The app is one piece of a bigger puzzle Selbe is piecing together called FishNET, which uses crowdsourced reports from text messaging, calls and mobile apps like MPA Guardian to collect information. FishNET uses a suite of technologies such as inexpensive radar, satellite imagery, unmanned drones and acoustic monitoring from an array of low-cost underwater hydrophones that listen to vessel traffic.

By cross-referencing all of this information in a centralized hub, FishNET can highlight suspicious vessels that may be fishing illegally, and alert the destination port to search the boat when it docks.

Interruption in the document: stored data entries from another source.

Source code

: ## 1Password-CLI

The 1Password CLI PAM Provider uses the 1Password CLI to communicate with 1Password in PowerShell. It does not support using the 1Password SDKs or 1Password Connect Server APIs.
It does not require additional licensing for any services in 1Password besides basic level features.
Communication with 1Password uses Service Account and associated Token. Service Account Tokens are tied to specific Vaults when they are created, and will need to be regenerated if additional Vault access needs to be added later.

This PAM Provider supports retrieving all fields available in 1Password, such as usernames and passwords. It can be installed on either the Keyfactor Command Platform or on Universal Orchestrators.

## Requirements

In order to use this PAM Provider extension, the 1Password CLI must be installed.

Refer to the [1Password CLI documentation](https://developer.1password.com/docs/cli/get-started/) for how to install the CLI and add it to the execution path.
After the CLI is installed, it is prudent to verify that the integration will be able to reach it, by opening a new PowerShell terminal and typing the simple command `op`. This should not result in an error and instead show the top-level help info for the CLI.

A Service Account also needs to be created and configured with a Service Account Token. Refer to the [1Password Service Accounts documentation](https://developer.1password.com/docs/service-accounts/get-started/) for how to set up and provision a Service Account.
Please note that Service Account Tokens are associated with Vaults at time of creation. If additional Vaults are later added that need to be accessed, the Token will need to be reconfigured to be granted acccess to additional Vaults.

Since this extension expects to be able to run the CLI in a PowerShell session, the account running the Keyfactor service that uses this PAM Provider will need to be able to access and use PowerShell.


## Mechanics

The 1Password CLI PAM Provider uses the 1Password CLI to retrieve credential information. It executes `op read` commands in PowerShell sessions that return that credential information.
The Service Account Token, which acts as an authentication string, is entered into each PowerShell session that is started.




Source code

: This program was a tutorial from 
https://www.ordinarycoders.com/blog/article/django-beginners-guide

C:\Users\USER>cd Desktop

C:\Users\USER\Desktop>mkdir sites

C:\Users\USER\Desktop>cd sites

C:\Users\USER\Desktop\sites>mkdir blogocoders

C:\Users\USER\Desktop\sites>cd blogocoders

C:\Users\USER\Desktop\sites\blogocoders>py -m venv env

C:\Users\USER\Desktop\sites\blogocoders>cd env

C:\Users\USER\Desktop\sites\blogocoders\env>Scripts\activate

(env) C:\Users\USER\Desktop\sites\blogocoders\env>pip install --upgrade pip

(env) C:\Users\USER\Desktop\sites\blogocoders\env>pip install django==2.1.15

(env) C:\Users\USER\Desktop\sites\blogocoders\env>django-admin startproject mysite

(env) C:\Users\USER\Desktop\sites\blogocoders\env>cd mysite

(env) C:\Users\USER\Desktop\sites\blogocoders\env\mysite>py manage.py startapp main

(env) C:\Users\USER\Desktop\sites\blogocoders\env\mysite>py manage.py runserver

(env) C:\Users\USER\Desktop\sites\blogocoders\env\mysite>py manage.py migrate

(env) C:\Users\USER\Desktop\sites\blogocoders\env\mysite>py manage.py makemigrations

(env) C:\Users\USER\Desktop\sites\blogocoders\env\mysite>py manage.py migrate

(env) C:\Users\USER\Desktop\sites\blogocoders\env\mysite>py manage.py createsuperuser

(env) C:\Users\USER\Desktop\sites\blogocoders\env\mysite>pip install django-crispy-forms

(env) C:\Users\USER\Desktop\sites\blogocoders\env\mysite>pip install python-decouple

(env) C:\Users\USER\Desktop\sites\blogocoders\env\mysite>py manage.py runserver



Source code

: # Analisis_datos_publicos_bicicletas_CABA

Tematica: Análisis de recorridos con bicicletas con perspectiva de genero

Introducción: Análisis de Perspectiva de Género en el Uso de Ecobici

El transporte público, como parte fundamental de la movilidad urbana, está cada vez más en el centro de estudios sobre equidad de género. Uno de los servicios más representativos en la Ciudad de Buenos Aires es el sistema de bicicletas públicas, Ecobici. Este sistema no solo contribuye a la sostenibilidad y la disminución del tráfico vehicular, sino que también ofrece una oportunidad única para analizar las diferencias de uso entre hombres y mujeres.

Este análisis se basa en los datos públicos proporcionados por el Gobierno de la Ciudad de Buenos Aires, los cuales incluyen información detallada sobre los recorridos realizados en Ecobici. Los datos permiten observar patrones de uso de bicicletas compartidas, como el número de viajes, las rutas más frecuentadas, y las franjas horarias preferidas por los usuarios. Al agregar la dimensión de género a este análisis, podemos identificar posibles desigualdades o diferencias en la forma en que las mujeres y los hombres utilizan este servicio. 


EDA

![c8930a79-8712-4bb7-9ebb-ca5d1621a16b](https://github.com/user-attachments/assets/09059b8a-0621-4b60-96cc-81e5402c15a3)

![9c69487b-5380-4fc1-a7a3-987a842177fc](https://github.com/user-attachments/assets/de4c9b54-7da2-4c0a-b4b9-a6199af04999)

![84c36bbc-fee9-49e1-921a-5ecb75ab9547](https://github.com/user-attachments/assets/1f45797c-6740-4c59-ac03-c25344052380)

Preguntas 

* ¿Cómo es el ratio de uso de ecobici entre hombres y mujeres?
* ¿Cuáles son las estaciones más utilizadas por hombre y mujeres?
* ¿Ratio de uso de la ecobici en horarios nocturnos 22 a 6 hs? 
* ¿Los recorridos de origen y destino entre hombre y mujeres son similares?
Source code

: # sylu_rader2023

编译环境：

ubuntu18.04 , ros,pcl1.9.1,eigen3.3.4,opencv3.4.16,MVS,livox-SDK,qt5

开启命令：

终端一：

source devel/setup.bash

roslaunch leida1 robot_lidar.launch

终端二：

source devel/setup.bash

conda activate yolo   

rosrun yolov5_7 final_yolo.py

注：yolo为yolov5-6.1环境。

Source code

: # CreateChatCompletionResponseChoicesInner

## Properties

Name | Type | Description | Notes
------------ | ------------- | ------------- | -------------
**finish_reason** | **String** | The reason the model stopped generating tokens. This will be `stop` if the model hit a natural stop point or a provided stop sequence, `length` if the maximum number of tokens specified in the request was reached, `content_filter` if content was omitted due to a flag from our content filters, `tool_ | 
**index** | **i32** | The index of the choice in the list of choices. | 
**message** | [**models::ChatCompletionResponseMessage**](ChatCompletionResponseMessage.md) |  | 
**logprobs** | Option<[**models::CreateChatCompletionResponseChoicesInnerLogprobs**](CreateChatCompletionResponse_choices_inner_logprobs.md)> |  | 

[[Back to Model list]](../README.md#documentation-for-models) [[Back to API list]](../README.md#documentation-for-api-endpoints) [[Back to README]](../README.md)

While MPA Guardian is currently focused on California's marine protected areas, Selbe is gearing up to expand it to MPAs across the country. He's also developing other arms of FishNET worldwide, working with communities in the Pacific islands and the Caribbean to use cutting-edge technologies to monitor fisheries.

Beyond FishNET, Selbe is involved in a number of other projects that use technology for ocean conservation. Newly launched with National Geographic and Lindblad Expeditions is his SoarOcean project, which is developing low-cost unmanned aircraft, such as home-built drones, for marine reserve monitoring and protection.

Shah said, "I knew that no single technology could solve every aspect of overfishing, so I developed FishNET as a road map to show an entire technology ecosystem that can be customized to help."